I said, “Mine,” without thinking.

I was picked up and swung about by my hair. It must have hurt me more than Pip, because I’m heavier.

Still, that put an idea into my sore head. I went and borrowed roller-skates from everyone I knew. I got armfuls. Pip and Tony helped me bring them home in carrier bags. There we laid them out, like you do mouse-poison, in cunning corners. It was an awful nuisance. Kids kept coming to the door saying, “My sister says she lent you my roller-skates, and she’s no right to do that because they’re mine.” But there were quite a few left, even after that.

The result: Pip fell over once, Tony twice, and me three times. Mum and Dad were immune. They said they’d had years of practice. And Angus Flint never said whether he’d fallen over or not. He simply collected all the skates up and threw them in the dustbin. He did it just before the dustmen called, so they were gone before we realised. And kids still keep coming to the door to ask for their skates. I’ve had to part with most of my nicest things in return.

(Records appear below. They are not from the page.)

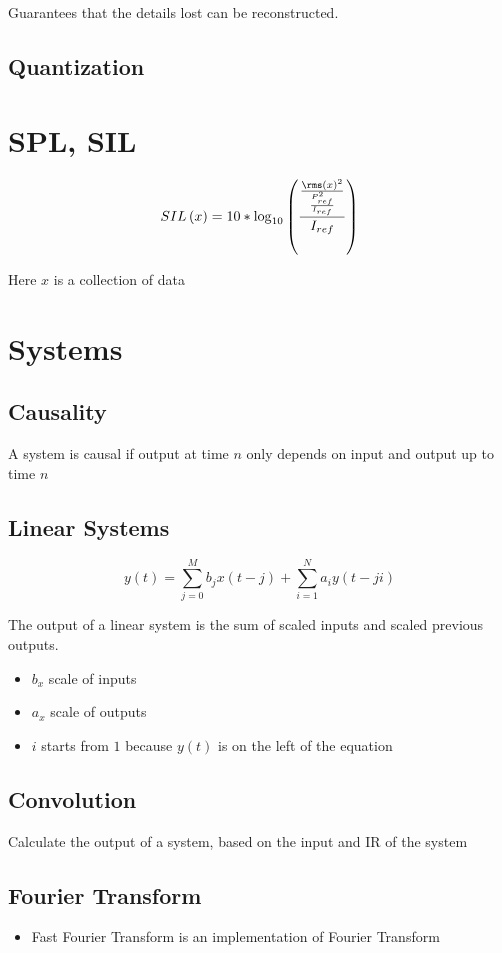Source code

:     Guarantees that the details lost can be reconstructed.

  \subsection{Quantization}

\section{SPL, SIL}

  \begin{equation}
    SIL\left( x \right) = 10 * \log_{10}
    \left(
      \frac
      {
        \frac
        {
          \rms\left( x \right)^{2}
        }
        {
          \frac{P_{ref}^{2}}{I_{ref}}
        }
      }
      {I_{ref}}
    \right)
  \end{equation}

  Here $ x $ is a collection of data

\section{Systems}

  \subsection{Causality}

    A system is causal if output at time $ n $ only depends on input and output
    up to time $ n $

  \subsection{Linear Systems}

    \begin{equation}
      y\left( t \right) =
        \sum_{j = 0}^{M} b_{j} x\left( t - j \right)
        + \sum_{i = 1}^{N} a_{i} y\left( t - ji \right)
    \end{equation}

    The output of a linear system is the sum of scaled inputs and
    scaled previous outputs.

    \begin{itemize}
      \item $ b_{x} $ scale of inputs
      \item $ a_{x} $ scale of outputs
      \item $ i $ starts from $ 1 $ because $ y\left( t \right) $ is on the left
      of the equation
    \end{itemize}

  \subsection{Convolution}

    Calculate the output of a system, based on the input and IR of the system

  \subsection{Fourier Transform}

    \begin{itemize}
      \item Fast Fourier Transform is an implementation of Fourier Transform
    \end{itemize}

Tony got picked up by his hair because of the plastic stew. He wanted revenge because Angus Flint kept breaking his models. And Tony hated the way Angus Flint always took one rabbit nibble at his food and then sounded so surprised that it was nice. Tony got as annoyed over that as I did at the way Angus Flint kept insulting the furniture. Mum was furious too. After the third time Angus Flint did it, she took to saying pleasantly, “Arsenic does taste nice.” At which Angus Flint always gave the same loud jolly laugh. So I think Mum and Tony put their heads together over the stew.

Tony had collected all the bits of left-over plastic model he could find. You know the things you have left after you’ve made a model. They look like knobby fishbones. Tony had collected them from everywhere he could think of. Because most of them came from the floor or the backs of cupboards, there was a good deal of grit and fluff and Menace’s hair with them too. Mum put the first spoonful of stew on Angus Flint’s plate, and while she was dipping for the second spoonful, Tony dumped a great handful of mixed plastic and fluff on top of it. Mum never turned a hair. She just poured gravy over the lot and passed it to Angus Flint.

We all watched breathlessly while he took up a forkful and did his nibble. “This—” he began as usual. Then he found what it was. He spat it out. “Who did this?” he said. He knew it was Tony by instinct. He answered his own question by picking Tony up by his hair and carrying him out of the room.

Mum knocked over her chair and rushed out after them. But by the time we all got to the hall – we got in one another’s way a little – Tony was upstairs running his head under the cold tap. And Angus Flint was – yes, you guessed it! – upside down on the hall carpet.

“I don’t want any supper, Margaret,” his squashed face said.

Mum said “Good!” to the maroon socks and stormed back to the dining-room.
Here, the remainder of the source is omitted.